I think I am going to stick it out for a bit longer. I really want the raw to work for him. He's doing well on it in the aspect of firm poos, great coat, no eye boogers, etc. And then hes not with other things...so i'm like 50/50. And its so hard to not go back to kibble since he was doing great all around.

Since increasing his food amount from 3.2oz a day to 4 oz a day, he poops quite a bit more -- 2-3 times a day vs the once when he was on 3.2 oz. I'm nervous that if I up his food even more, he'll be pooping way to much or more then he's suppose to -- if that makes sence. 

Would it be OK to add tripe in his diet now -- slowly??! Remember, he is getting the whole animal ground mixes - he is already on organ and everything else. I also have goat and rabbit which have not been introduced yet. I am getting in a bigger variety a week from now.. including Llama!


----------



## mheath0429 (Sep 8, 2012)

chichi_mom said:


> I think I am going to stick it out for a bit longer. I really want the raw to work for him. He's doing well on it in the aspect of firm poos, great coat, no eye boogers, etc. And then hes not with other things...so i'm like 50/50. And its so hard to not go back to kibble since he was doing great all around.
> 
> Since increasing his food amount from 3.2oz a day to 4 oz a day, he poops quite a bit more -- 2-3 times a day vs the once when he was on 3.2 oz. I'm nervous that if I up his food even more, he'll be pooping way to much or more then he's suppose to -- if that makes sence.
> 
> Would it be OK to add tripe in his diet now -- slowly??! Remember, he is getting the whole animal ground mixes - he is already on organ and everything else. I also have goat and rabbit which have not been introduced yet. I am getting in a bigger variety a week from now.. including Llama!

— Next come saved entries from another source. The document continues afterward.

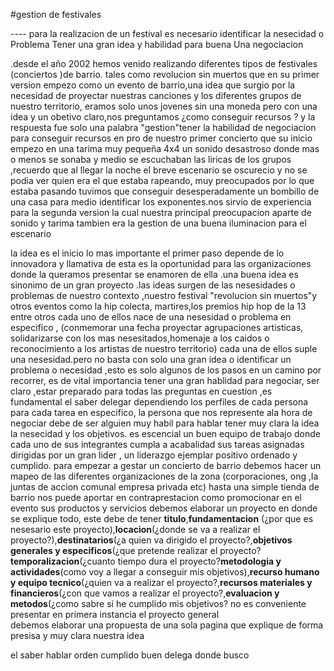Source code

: #gestion de festivales



 ---- para la realizacion  de un  festival es necesario identificar la nesecidad o Problema Tener una gran  idea y habilidad para  buena Una negociacion
 

.desde el año 2002 hemos venido realizando diferentes tipos de festivales (conciertos )de barrio. tales como revolucion sin muertos que en su primer version empezo como un evento de barrio,una idea que surgio por la necesidad de proyectar nuestras canciones y los diferentes grupos
de nuestro territorio, eramos solo unos jovenes sin una moneda pero con una idea y un obetivo claro,nos preguntamos ¿como conseguir recursos ? y la respuesta fue solo una palabra "gestion"tener la habilidad de negociacion para conseguir recursos en pro de nuestro primer concierto que su inicio
empezo en una tarima muy pequeña 4x4
un sonido desastroso donde mas o menos se sonaba y medio se escuchaban las liricas de los grupos ,recuerdo que al llegar la noche el breve escenario se oscurecio y no se podia ver quien era el que estaba rapeando, muy preocupados por  lo que estaba pasando tuvimos que conseguir desesperadamente  un bombillo de una casa para medio identificar los exponentes.nos sirvio de experiencia para la  segunda version la cual nuestra principal preocupacion aparte de sonido y tarima tambien era la gestion de una buena iluminacion para el escenario

la idea es el inicio lo mas importante el primer paso depende de lo  innovadora y  llamativa de esta es la oportunidad para las organizaciones donde la queramos presentar se enamoren de ella .una buena idea es sinonimo de un gran proyecto .las ideas surgen de las nesesidades  o problemas de nuestro contexto ,nuestro festival "revolucion sin muertos"y otros eventos como la hip colecta, martires,los premios hip hop de la 13 entre otros cada uno de ellos
 nace de una nesesidad o problema en especifico , (conmemorar una fecha
proyectar agrupaciones artisticas, solidarizarse con los mas nesesitados,homenaje a los caidos o reconocimiento a los artistas de nuestro territorio) cada una de ellos suple una nesesidad.pero no basta con solo una gran idea o identificar un problema o necesidad ,esto es solo algunos de los pasos en un camino por recorrer, es de vital importancia  tener una gran hablidad para negociar, ser claro ,estar preparado para todas las preguntas en cuestion ,es fundamental  el saber delegar dependiendo los perfiles de cada persona para cada tarea en especifico, la persona que nos represente ala hora de negociar debe de ser alguien muy habil para hablar tener muy clara la idea la nesecidad y los objetivos. es escencial un buen equipo de trabajo donde cada uno de sus integrantes cumpla a acabalidad sus tareas asignadas dirigidas por un gran lider , un liderazgo ejemplar positivo ordenado y cumplido.
para empezar a gestar un concierto de barrio debemos hacer un mapeo de las diferentes organizaciones de la zona (corporaciones, ong ,la juntas de accion comunal empresa privada etc) hasta una simple tienda de barrio nos puede aportar en contraprestacion como promocionar en el evento sus productos y servicios
debemos elaborar un proyecto en donde se explique todo, este debe de tener __titulo__,__fundamentacion__ (¿por que es nesesario este proyecto),__locacion__(¿donde se va a realizar el proyecto?),__destinatarios__(¿a quien va dirigido el proyecto?,__objetivos generales y especificos__(¿que pretende realizar el proyecto?__temporalizacion__(¿cuanto tiempo dura el proyecto?__metodologia y actividades__(como voy a llegar a conseguir mis objetivos),__recurso humano y equipo tecnico__(¿quien va a realizar el proyecto?,__recursos materiales y financieros__(¿con que vamos a realizar el proyecto?,__evaluacion y metodos__(¿como sabre si he cumplido mis objetivos?
 no es conveniente presentar en primera instancia el proyecto general  
debemos elaborar una propuesta de una sola pagina que explique de forma presisa y muy clara nuestra  idea  







el saber  hablar
orden
cumplido
buen delega
donde busco 
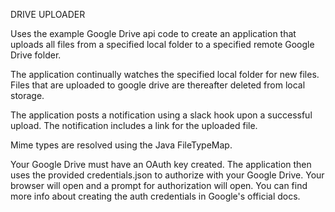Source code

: DRIVE UPLOADER

Uses the example Google Drive api code to create
an application that uploads all files from a specified local
folder to a specified remote Google Drive folder. 

The application continually watches the specified local folder for new files. Files that
are uploaded to google drive are thereafter deleted from local storage.

The application posts a notification using a slack hook upon a successful upload. The
notification includes a link for the uploaded file.

Mime types are resolved using the Java FileTypeMap.

Your Google Drive must have an OAuth key created. The application
then uses the provided credentials.json to authorize with your Google Drive. 
Your browser will open and a prompt for authorization will open.
You can find more info about creating the auth credentials in Google's
official docs.
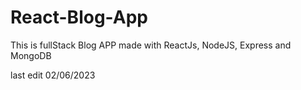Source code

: # React-Blog-App

This is fullStack Blog APP made with ReactJs, NodeJS, Express and MongoDB

last edit 02/06/2023
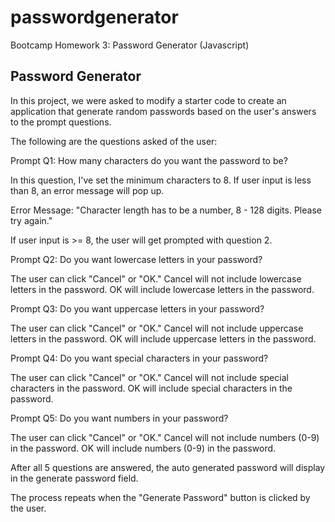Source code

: # passwordgenerator
Bootcamp Homework 3: Password Generator (Javascript)

## Password Generator

In this project, we were asked to modify a starter code to create an application that generate random passwords based on the user's answers to the prompt questions. 

The following are the questions asked of the user:

Prompt Q1: How many characters do you want the password to be?

In this question, I've set the minimum characters to 8. If user input is less than 8, an error message will pop up.

Error Message: "Character length has to be a number, 8 - 128 digits. Please try again."

If user input is >= 8, the user will get prompted with question 2.

Prompt Q2: Do you want lowercase letters in your password?

The user can click "Cancel" or "OK." Cancel will not include lowercase letters in the password. OK will include lowercase letters in the password. 

Prompt Q3: Do you want uppercase letters in your password?

The user can click "Cancel" or "OK." Cancel will not include uppercase letters in the password. OK will include uppercase letters in the password. 

Prompt Q4: Do you want special characters in your password?

The user can click "Cancel" or "OK." Cancel will not include special characters in the password. OK will include special characters in the password. 

Prompt Q5: Do you want numbers in your password?

The user can click "Cancel" or "OK." Cancel will not include numbers (0-9) in the password. OK will include numbers (0-9) in the password. 

After all 5 questions are answered, the auto generated password will display in the generate password field. 

The process repeats when the "Generate Password" button is clicked by the user.


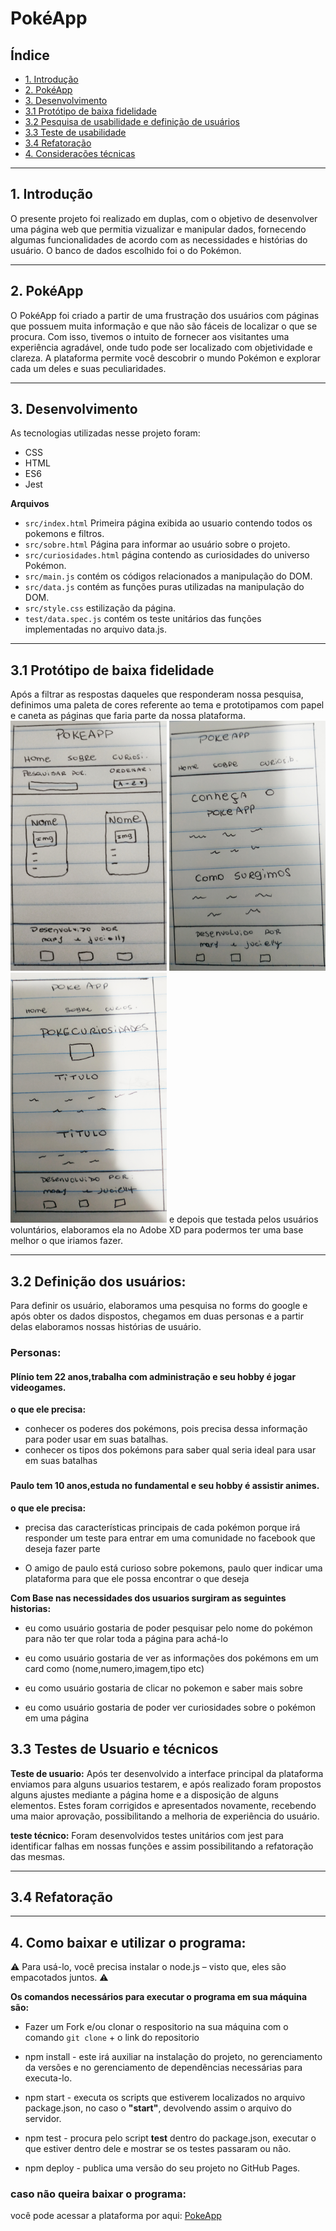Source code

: # PokéApp

## Índice

* [1. Introdução](#1-introducao)
* [2. PokéApp](#2-pokeapp)
* [3. Desenvolvimento](#3-desenvolvimento)
* [3.1 Protótipo de baixa fidelidade](#3.1-prototipo-de-baixa-fidelidade)
* [3.2 Pesquisa de usabilidade e definição de usuários](#3.2-pesquisa-de-usabilidade-definicao-de-usuarios)
* [3.3 Teste de usabilidade](#3.3-teste-de-usabilidade)
* [3.4 Refatoração](#3.4-refatoracao)
* [4. Considerações técnicas](#4-consideracoes-tecnicas)

***

## 1. Introdução
O presente projeto foi realizado em duplas, com o objetivo de desenvolver uma página web que permitia vizualizar e manipular dados, fornecendo algumas funcionalidades de acordo com as necessidades e histórias do usuário.
O banco de dados escolhido foi o do Pokémon.

***

## 2. PokéApp
O PokéApp foi criado a partir de uma frustração dos usuários com páginas que possuem muita informação e que não são fáceis de localizar o que se procura. Com isso, tivemos o intuito de fornecer aos visitantes uma experiência agradável, onde tudo pode ser localizado com objetividade e clareza. A plataforma permite você descobrir o mundo Pokémon e explorar cada um deles e suas peculiaridades.
***

## 3. Desenvolvimento
As tecnologias utilizadas nesse projeto foram:
* CSS
* HTML
* ES6
* Jest


**Arquivos**
* `src/index.html` Primeira página exibida ao usuario contendo todos os pokemons e filtros.
* `src/sobre.html` Página para informar ao usuário sobre o projeto.
* `src/curiosidades.html` página contendo as curiosidades do universo Pokémon.
* `src/main.js` contém os códigos relacionados a manipulação do DOM.
* `src/data.js` contém as funções puras utilizadas na manipulação do DOM.
* `src/style.css` estilização da página.
* `test/data.spec.js` contém os teste unitários das funções implementadas no arquivo data.js.

***

## 3.1 Protótipo de baixa fidelidade
Após a filtrar as respostas daqueles que responderam nossa pesquisa, definimos uma paleta de cores referente ao tema e prototipamos com papel e caneta as páginas que faria parte da nossa plataforma.
<img src="src/assets/assets-readme/prototipo-page-home.jpg" width="250" height="400">
<img src="src/assets/assets-readme/protitipo-page-sobre.jpg" width="250" height="400">
<img src="src/assets/assets-readme/prototipo-page-curiosidades.jpg" width="250" height="400">
e depois que testada pelos usuários voluntários, elaboramos ela no Adobe XD para podermos ter uma base melhor o que iriamos fazer. 

***

## 3.2 Definição dos usuários:
Para definir os usuário, elaboramos uma pesquisa no forms do google e após obter os dados dispostos, chegamos em duas personas e a partir delas elaboramos nossas histórias de usuário.

### Personas:

#### **Plínio** tem 22 anos,trabalha com administração e seu hobby é jogar videogames.
**o que ele precisa:** 
* conhecer os poderes dos pokémons, pois precisa dessa informação para poder usar em suas batalhas.
* conhecer os tipos dos pokémons para saber qual seria ideal para usar em suas batalhas
###

#### Paulo tem 10 anos,estuda no fundamental e seu hobby é assistir animes.
**o que ele precisa:**
*  precisa das características principais de cada pokémon porque irá responder um teste para entrar em uma comunidade no facebook que deseja fazer parte

* O amigo de paulo está curioso sobre pokemons, paulo quer indicar uma plataforma para que ele possa encontrar o que deseja
 
**Com Base nas necessidades dos usuarios surgiram as seguintes historias:**
* eu como usuário gostaria de poder pesquisar pelo nome do pokémon para não ter que rolar toda a página para achá-lo

* eu como usuário gostaria de ver as informações dos pokémons em um card como (nome,numero,imagem,tipo etc)

* eu como usuário gostaria de clicar no pokemon e saber mais sobre

* eu como usuário gostaria de poder ver curiosidades sobre o pokémon em uma página

## 3.3 Testes de Usuario e técnicos

**Teste de usuario:** 
 Após ter desenvolvido a interface principal da plataforma enviamos para alguns usuarios testarem, e após realizado foram propostos alguns ajustes mediante a página home e a disposição de alguns elementos.  Estes foram corrigidos e apresentados novamente, recebendo uma maior aprovação, possibilitando a melhoria de experiência do usuário.

**teste técnico:**
Foram desenvolvidos testes unitários com jest para identificar falhas em nossas funções e  assim  possibilitando a refatoração das mesmas.
***

## 3.4 Refatoração

***

## 4. Como baixar e utilizar o programa:
:warning: Para usá-lo, você precisa instalar o node.js – visto que, eles são empacotados juntos.  :warning:

**Os comandos necessários para executar o programa em sua máquina são:**

* Fazer um Fork e/ou clonar o respositorio na sua máquina com o comando `git clone` + o link do repositorio

* npm install - este irá auxiliar na instalação do projeto, no gerenciamento da versões e no gerenciamento de dependências necessárias para executa-lo.

* npm start -  executa os scripts que estiverem localizados no arquivo package.json, no caso o **"start"**, devolvendo assim o arquivo do servidor.

* npm test - procura pelo script  **test** dentro do package.json, executar o que estiver dentro dele e mostrar se os testes passaram ou não.

* npm deploy - publica uma versão do seu projeto no GitHub Pages.

### caso não queira baixar o programa:

você pode acessar a plataforma por aqui: [PokeApp](https://marjoriesantos.github.io/SAP004-data-lovers/ "clique aqui")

I think feeding tripe would be great - and wonderful for digestion. 

What meats are you feeding?

FWIW, i was feeding Grandma Lucy's with raw added and it was great with mine. Plus, its not highly processed and priced out about the same or less than kibble. I was feeding the Pureformance rabbit line and adding chicken or turkey


----------



## kathylcsw (Jul 31, 2011)

I have a 7 lb Toy Fox Terrier who eats 5% of his body weight per day. Small dogs seem to need a higher percentage to keep weight on. Buster also eats mostly red meat - beef or deer. Chicken is fed almost wholly for bone content. Buster has been very skinny too and I just kept slowly increasing how much he was fed. Being a little skinny for a while really won't do that much harm.


----------



## DaViking (Sep 27, 2011)

Trust your best judgement, no one here knows better than you what is going on. If you have given raw a proper go and you don't like what you see I'd recommend going back to a dry food. Raw feeding have some pitfalls and is nothing like wolfs hunting and eating whatever mother nature provide. Keeping raw fed dogs balanced and proper can be a tricky proposition, I speak from experience. Small changes here and there can lead to big consequences. No doubt that when you do get it right raw can be a good diet. That's about as much as I will say on that subject. If you want any dry/kibble/canned help I'd be more than happy to help you out. Regardless of what you choose I hope you get Rio back on track


----------



## CoverTune (Dec 20, 2011)

Is he getting much for red meat? Once I got to beef is when I noticed my pups energy etc improve.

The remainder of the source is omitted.